The Corner

About About Schmidt–a Reader Begs to Differ

A reader: “ABOUT SCHMIDT was one of those awful sneering looks at

Midwestern American values. Similar in philosophy to AMERICAN BEAUTY,

another odious film, it portrays people like the Jack Nicholson character as

empty buffoons who don’t get it, who haven’t the capacity to get it. Schmidt

spent his life doing what most of us do, he worked, married, raised a

family, did service to his employer and community, and then found it all

coming to a satisfying close toward the end of his life. Except this movie

would have you believe that it was all for nothing, that his life was always

empty and meaningless and this clod couldn’t even discern its emptiness

until the end when he was done with most of it and outside the envelope

looking in.

“A lot of conservatives will watch a movie like this and are pleasantly

struck with the characters, who seem to resemble themselves, or people they

know, and it never occurs to them that the writer and director are bubbling

over with loathing for the Neanderthals they portray on the screen. You are

dead on right about Hollywood being extraordinarily good at what they do;

ABOUT SCHMIDT is just another in a long line of anti-normal, anti-middle

class value films. I watched it and was insulted.”

I [this is Derb here] think this reader is totally wrong, at least about

this particular movie. He provides, in fact, a good example of not knowing

when to check your ideology at the door as you go in.
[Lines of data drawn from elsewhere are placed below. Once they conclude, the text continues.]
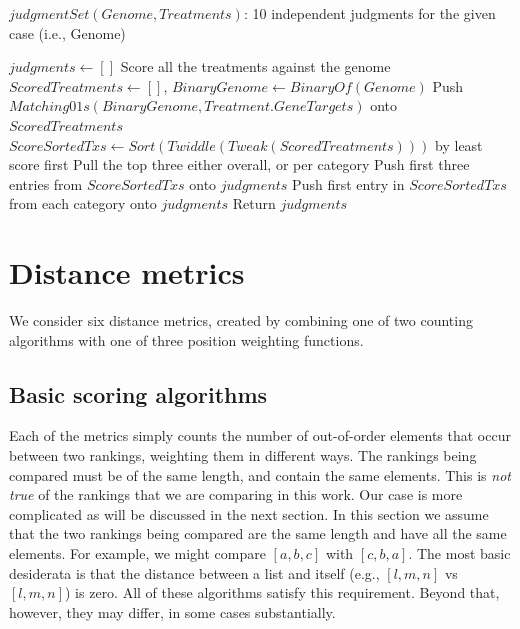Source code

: \documentclass{article}
\begin{document}
\begin{algorithm}
	\caption{$judgmentSet(Genome,Treatments)$: 10 independent judgments for the given case (i.e., Genome)}
	\begin{algorithmic}[1]
		\State $judgments \leftarrow []$
		\State Score all the treatments against the genome
		\State $ScoredTreatments \leftarrow []$, $BinaryGenome  \leftarrow BinaryOf(Genome)$
		    \State Push $Matching01s(BinaryGenome,Treatment.GeneTargets)$ onto $ScoredTreatments$  
		\EndFor
		    \State $ScoreSortedTxs \leftarrow Sort(Twiddle(Tweak(ScoredTreatments)))$ by least score first
		    \State Pull the top three either overall, or per category
		        \State Push first three entries from $ScoreSortedTxs$ onto $judgments$
		    \Else
		        \State Push first entry in $ScoreSortedTxs$ from each category onto $judgments$
		    \EndIf
		\EndFor
		\State Return $judgments$
	\end{algorithmic} 
\end{algorithm} 

\section{Distance metrics}

We consider six distance metrics, created by combining one of two counting algorithms with one of three position weighting functions.  

\subsection{Basic scoring algorithms}

Each of the metrics simply counts the number of out-of-order elements that occur between two rankings, weighting them in different ways. The rankings being compared must be of the same length, and contain the same elements. This is \textit{not true} of the rankings that we are comparing in this work. Our case is more complicated as will be discussed in the next section. In this section we assume that the two rankings being compared are the same length and have all the same elements. For example, we might compare $[a,b,c]$ with $[c,b,a]$. The most basic desiderata is that the distance between a list and itself (e.g., $[l,m,n]$ vs $[l,m,n]$) is zero. All of these algorithms satisfy this requirement. Beyond that, however, they may differ, in some cases substantially.
\end{document}
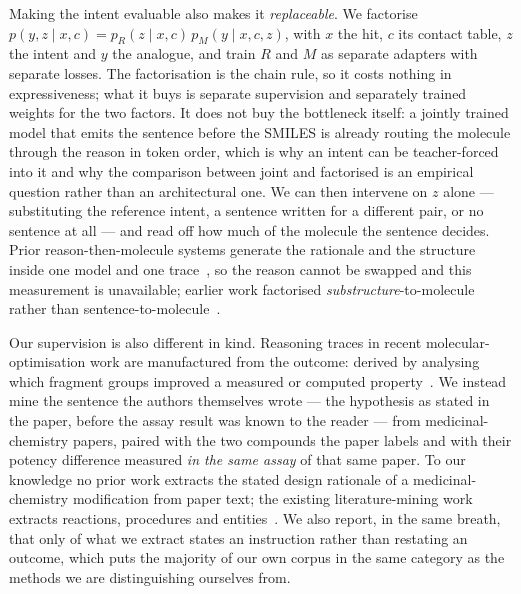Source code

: Making the intent evaluable also makes it \emph{replaceable}. We factorise
$p(y,z\mid x,c)=p_R(z\mid x,c)\,p_M(y\mid x,c,z)$, with $x$ the hit, $c$ its contact table, $z$ the
intent and $y$ the analogue, and train $R$ and $M$ as separate adapters with separate losses. The
factorisation is the chain rule, so it costs nothing in expressiveness; what it buys is separate
supervision and separately trained weights for the two factors. It does not buy the bottleneck
itself: a jointly trained model that emits the sentence before the SMILES is already routing the
molecule through the reason in token order, which is why an intent can be teacher-forced into it and
why the comparison between joint and factorised is an empirical question rather than an
architectural one. We
can then intervene on $z$ alone --- substituting the reference intent, a sentence written for
a different pair, or no sentence at all --- and read off how much of the molecule the sentence
decides. Prior reason-then-molecule systems generate the rationale and the structure inside one
model and one trace~\citep{liu2026desron,liu2026drugr,wen2026logos}, so the reason cannot be swapped
and this measurement is unavailable; earlier work factorised \emph{substructure}-to-molecule rather
than sentence-to-molecule~\citep{jin2020rationale}.

Our supervision is also different in kind. Reasoning traces in recent molecular-optimisation work
are manufactured from the outcome: derived by analysing which fragment groups improved a measured
or computed property~\citep{liu2026desro,liu2026drugr}. We instead mine the sentence the authors
themselves wrote --- the hypothesis as stated in the paper, before the assay result was known to the
reader --- from  medicinal-chemistry papers, paired with the two compounds the paper
labels and with their potency difference measured \emph{in the same assay} of that same paper. To
our knowledge no prior work extracts the stated design rationale of a medicinal-chemistry
modification from paper text; the existing literature-mining work extracts reactions, procedures and
entities~\citep{chemminer2024,materials2025ie}. We also report, in the same breath, that only
 of what we extract states an instruction rather than restating an outcome, which puts the
majority of our own corpus in the same category as the methods we are distinguishing ourselves from.

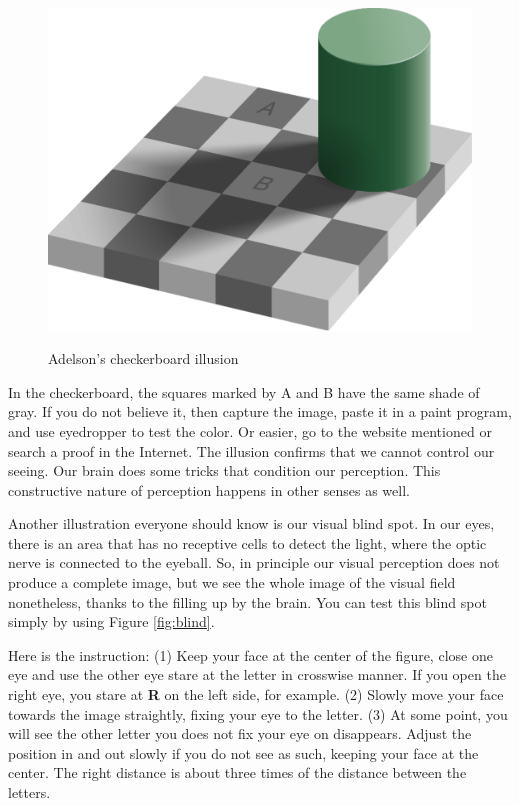 \begin{figure}[!hbt]
\centering
\includegraphics[width=0.8\linewidth]{images/adelson}\\
\caption{Adelson's checkerboard illusion}
\label{fig:adelson}
\end{figure}

In the checkerboard, the squares marked by A and B have the same shade of gray. If you do not believe it, then capture the image, paste it in a paint program, and use eyedropper to test the color. Or easier, go to the website mentioned or search a proof in the Internet. The illusion confirms that we cannot control our seeing. Our brain does some tricks that condition our perception. This constructive nature of perception happens in other senses as well.

Another illustration everyone should know is our visual blind spot. In our eyes, there is an area that has no receptive cells to detect the light, where the optic nerve is connected to the eyeball. So, in principle our visual perception does not produce a complete image, but we see the whole image of the visual field nonetheless, thanks to the filling up by the brain. You can test this blind spot simply by using Figure \ref{fig:blind}.

Here is the instruction: (1) Keep your face at the center of the figure, close one eye and use the other eye stare at the letter in crosswise manner. If you open the right eye, you stare at \textbf{R} on the left side, for example. (2) Slowly move your face towards the image straightly, fixing your eye to the letter. (3) At some point, you will see the other letter you does not fix your eye on disappears. Adjust the position in and out slowly if you do not see as such, keeping your face at the center. The right distance is about three times of the distance between the letters.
The Nicholson character is the outsider here. If there is any social

commentary going on–and I don’t think there is, much–it is to contrast the

Soviet-style job-for-life dullness of Schmidt, toiling away thanklessly in a

vast organization, with the more free-spirited frontier-American attitudes

of his daughter and son-in-law. (Who, be it noted, live 500 miles to his

WEST.)

The “Neanderthals” in ABOUT SCHMIDT–Nicholson’s daughter, her husband, her

in-laws–are grotesques, but only in the mild way that Charles Dickens’s

characters are. That is, they are drawn with much affection; and to the

degree that the movie is an argument between Schmidt and them, the movie

leaves no doubt–in my mind, at any rate–that they get the better of the

argument. I laughed at these people, but I did not find myself disliking

them, and don’t believe I was meant to.

I do agree that AMERICAN BEAUTY was a horrible anti-normality film–the

psycho ex-Marine, the so-o-o-o well-adjusted homosexual couple, and so on.

ABOUT SCHMIDT was, however, nothing like that. It was a movie about a guy

having a late-life crisis. If the Rosie Derbyshire interpretation of the

ending (she claims he was smiling through his tears) is correct, Schmidt

found his peace at last through (a) all those interactions with ordinary

people, and (b) a small act of private charity. What, exactly, is

anti-bourgeois about that?

If the daughter and her husband had been stoned hippies, or the same sex, or

something else “transgressive,” then I’d concede the reader’s point. As it

is, I won’t. Great movie. I did not actually say that it was a

conservative movie, and I don’t actually think its “social” aspect will

bear that much weight, but I think a case might be made.

John Derbyshire — Mr. Derbyshire is a former contributing editor of National Review.